Let $a,\,b,\,c,\,x,\,y$ and $z$ be strictly positive real numbers, prove that [MATH](a+x)(b+y)(c+z)+4\left(\frac{1}{ax}+\frac{1}{by}+\frac{1}{cz}\right)\ge 20[/MATH].

Let $a,\,b,\,c,\,x,\,y$ and $z$ be strictly positive real numbers, prove that

[MATH](a+x)(b+y)(c+z)+4\left(\frac{1}{ax}+\frac{1}{by}+\frac{1}{cz}\right)\ge 20[/MATH].

My solution:

[MATH](a+x)(b+y)(c+z)+4\left(\frac{1}{ax}+\frac{1}{by}+\frac{1}{cz}\right)[/MATH]

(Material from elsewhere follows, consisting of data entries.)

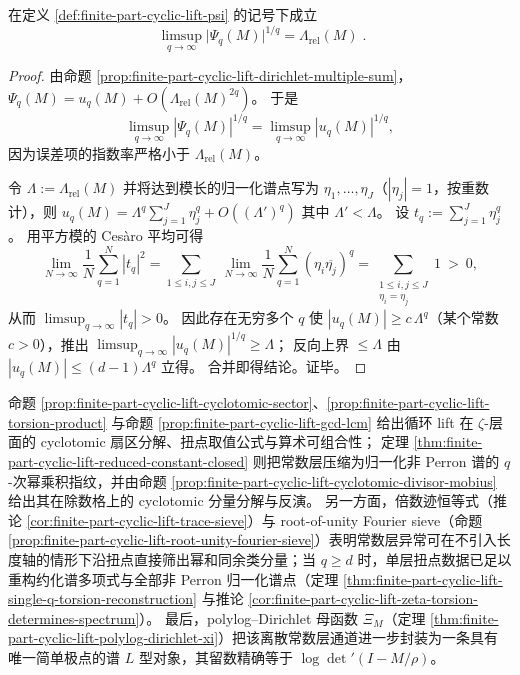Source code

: \begin{theorem}[\(q\)-轴极限提取谱半径比]\label{thm:finite-part-cyclic-lift-limsup-spectral-gap}
在定义 \ref{def:finite-part-cyclic-lift-psi} 的记号下成立
\[
\boxed{\;
\limsup_{q\to\infty}\bigl|\Psi_q(M)\bigr|^{1/q}
=\Lambda_{\mathrm{rel}}(M)\; }.
\]
\end{theorem}
\begin{proof}
由命题 \ref{prop:finite-part-cyclic-lift-dirichlet-multiple-sum}，
\(
\Psi_q(M)=u_q(M)+O(\Lambda_{\mathrm{rel}}(M)^{2q})
\)。
于是
\[
\limsup_{q\to\infty}|\Psi_q(M)|^{1/q}
=\limsup_{q\to\infty}|u_q(M)|^{1/q},
\]
因为误差项的指数率严格小于 \(\Lambda_{\mathrm{rel}}(M)\)。
\par
令 \(\Lambda:=\Lambda_{\mathrm{rel}}(M)\) 并将达到模长的归一化谱点写为 \(\eta_1,\dots,\eta_J\)（\(|\eta_j|=1\)，按重数计），则
\(
 u_q(M)=\Lambda^{q}\sum_{j=1}^{J}\eta_j^{q}+O((\Lambda')^q)
\)
其中 \(\Lambda'<\Lambda\)。
设 \(t_q:=\sum_{j=1}^{J}\eta_j^{q}\)。
用平方模的 Ces\`aro 平均可得
\[
\lim_{N\to\infty}\frac{1}{N}\sum_{q=1}^{N}|t_q|^2
=\sum_{1\le i,j\le J}\ \lim_{N\to\infty}\frac{1}{N}\sum_{q=1}^{N}(\eta_i\overline{\eta_j})^{q}
=\sum_{\substack{1\le i,j\le J\\ \eta_i=\eta_j}}1\ >\ 0,
\]
从而 \(\limsup_{q\to\infty}|t_q|>0\)。
因此存在无穷多个 \(q\) 使 \(|u_q(M)|\ge c\,\Lambda^{q}\)（某个常数 \(c>0\)），推出
\(\limsup_{q\to\infty}|u_q(M)|^{1/q}\ge \Lambda\)；
反向上界 \(\le \Lambda\) 由 \(|u_q(M)|\le(d-1)\Lambda^{q}\) 立得。
合并即得结论。证毕。
\end{proof}

\begin{remark}\label{rem:finite-part-cyclic-lift-spectral-microscope}
命题 \ref{prop:finite-part-cyclic-lift-cyclotomic-sector}、\ref{prop:finite-part-cyclic-lift-torsion-product} 与命题 \ref{prop:finite-part-cyclic-lift-gcd-lcm} 给出循环 lift 在 \(\zeta\)-层面的 cyclotomic 扇区分解、扭点取值公式与算术可组合性；
定理 \ref{thm:finite-part-cyclic-lift-reduced-constant-closed} 则把常数层压缩为归一化非 Perron 谱的 \(q\)-次幂乘积指纹，并由命题 \ref{prop:finite-part-cyclic-lift-cyclotomic-divisor-mobius} 给出其在除数格上的 cyclotomic 分量分解与反演。
另一方面，倍数迹恒等式（推论 \ref{cor:finite-part-cyclic-lift-trace-sieve}）与 root-of-unity Fourier sieve（命题 \ref{prop:finite-part-cyclic-lift-root-unity-fourier-sieve}）表明常数层异常可在不引入长度轴的情形下沿扭点直接筛出幂和同余类分量；当 \(q\ge d\) 时，单层扭点数据已足以重构约化谱多项式与全部非 Perron 归一化谱点（定理 \ref{thm:finite-part-cyclic-lift-single-q-torsion-reconstruction} 与推论 \ref{cor:finite-part-cyclic-lift-zeta-torsion-determines-spectrum}）。
最后，polylog--Dirichlet 母函数 \(\Xi_M\)（定理 \ref{thm:finite-part-cyclic-lift-polylog-dirichlet-xi}）把该离散常数层通道进一步封装为一条具有唯一简单极点的谱 \(L\) 型对象，其留数精确等于 \(\log\det\nolimits'(I-M/\rho)\)。
\end{remark}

[MATH]=abc+abz+bcx+acy+ayz+bxz+xyc+xyz+\frac{1}{ax}+\frac{1}{ax}+\frac{1}{ax}+\frac{1}{ax}[/MATH]

[MATH]\,\,\,\,+\frac{1}{by}+\frac{1}{by}+\frac{1}{by}+\frac{1}{by}+\frac{1}{cz}+\frac{1}{cz}+\frac{1}{cz}+\frac{1}{cz}[/MATH]

[MATH]\ge 20\sqrt[20]{abc(abz)(bcx)(acy)(ayz)(bxz)(xyc)(xyz)\left(\frac{1}{ax}\right)^4\left(\frac{1}{by}\right)^4\left(\frac{1}{cz}\right)^4}[/MATH]

[MATH]= 20\sqrt[20]{1}[/MATH]

[MATH]= 20[/MATH] (Q.E.D.)

Equality occurs when $a=b=c=x=y=z=1.$